Our smelting is based on using lead oxide plus fluxes and components in a rotary furnace.

This part melt down everything metallic and alloy them with lead, and plastics and non metallics end up in slags.

The produced lead ingots then are fed into a stationary furnace where they get oxidized and the oxide layer is skimmed off, while a known amount of silver is added to molten lead which collects all the PMs.

Skimming off the lead oxide continous until only silver which does not oxidize remain, that silver is cooled off, brushed off from any impurities and dissolved in nitric to get gold, silver and palladium nitrate solution then chemically separated and precipated.
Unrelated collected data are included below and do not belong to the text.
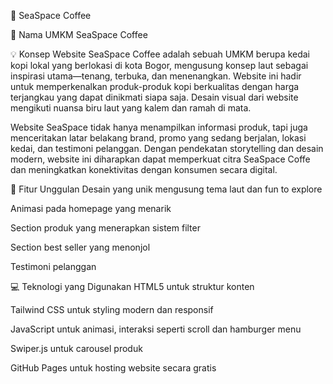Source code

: 🌊 SeaSpace Coffee

📝 Nama UMKM
SeaSpace Coffee

💡 Konsep Website
SeaSpace Coffee adalah sebuah UMKM berupa kedai kopi lokal yang berlokasi di kota Bogor, mengusung konsep laut sebagai inspirasi utama—tenang, terbuka, dan menenangkan. Website ini hadir untuk memperkenalkan produk-produk kopi berkualitas dengan harga terjangkau yang dapat dinikmati siapa saja. Desain visual dari website mengikuti nuansa biru laut yang kalem dan ramah di mata.

Website SeaSpace tidak hanya menampilkan informasi produk, tapi juga menceritakan latar belakang brand, promo yang sedang berjalan, lokasi kedai, dan testimoni pelanggan. Dengan pendekatan storytelling dan desain modern, website ini diharapkan dapat memperkuat citra SeaSpace Coffe dan meningkatkan konektivitas dengan konsumen secara digital.

🌟 Fitur Unggulan
Desain yang unik mengusung tema laut dan fun to explore

Animasi pada homepage yang menarik

Section produk yang menerapkan sistem filter
  
Section best seller yang menonjol

Testimoni pelanggan

💻 Teknologi yang Digunakan
HTML5 untuk struktur konten

Tailwind CSS untuk styling modern dan responsif

JavaScript untuk animasi, interaksi seperti scroll dan hamburger menu

Swiper.js untuk carousel produk

GitHub Pages untuk hosting website secara gratis
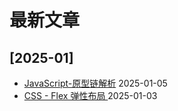 # 最新文章


## [2025-01]

- [JavaScript-原型链解析](https://yuwb.cn/JavaScript/cia8xnma/)  2025-01-05
- [CSS - Flex 弹性布局 ](https://yuwb.cn/CSS/e0ccmgow/) 2025-01-03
I posted a video of this process titled Smelting video.

As for pyrolysis and incineration, I have tested both methods before, and we use pyrolysis on components before we smelt them.

No losses experienced on components from boards, I only recall reading about possible losses occure when incineration or pyrolysis of keyboard mylars or x-ray films.

I once smelted components from 100 kg mixed motherboards without pyrolysis, and other times I pyrolsys, gold recovered in both cases matched.

Regards
Kj


----------



## anachronism (Nov 10, 2016)

kjavanb123 said:


> No losses experienced on components from boards, I only recall reading about possible losses occure when incineration or pyrolysis of keyboard mylars or x-ray films.
> 
> *I once smelted components from 100 kg mixed motherboards without pyrolysis, and other times I pyrolsys, gold recovered in both cases matched.*
> 
> ...



They may have matched but all that says is you lost the same amount of gold both times.


----------



## FrugalRefiner (Nov 10, 2016)

I've merged the thread from the gallery into this one since there was so much discussion regarding the yield and the starting lot.

I've left the thread dealing with the palladium issues where it was, as it's dealing with a refining problem.

Dave


----------



## clearsteam (Nov 10, 2016)

Something I found last month that should be of interest regarding pyrolysis. theres much that can be taken from this for any home refiners with a muffle/ashing furnace. going straight to the melt will lose you a good 10% and I suspect much more.

High recovery recycling route of WEEE: The
potential of pyrolysis http://www.metallurgie.rwth-aachen.de/new/images/pages/publikationen/emc2015_fdiaez_id_5076.pdf


----------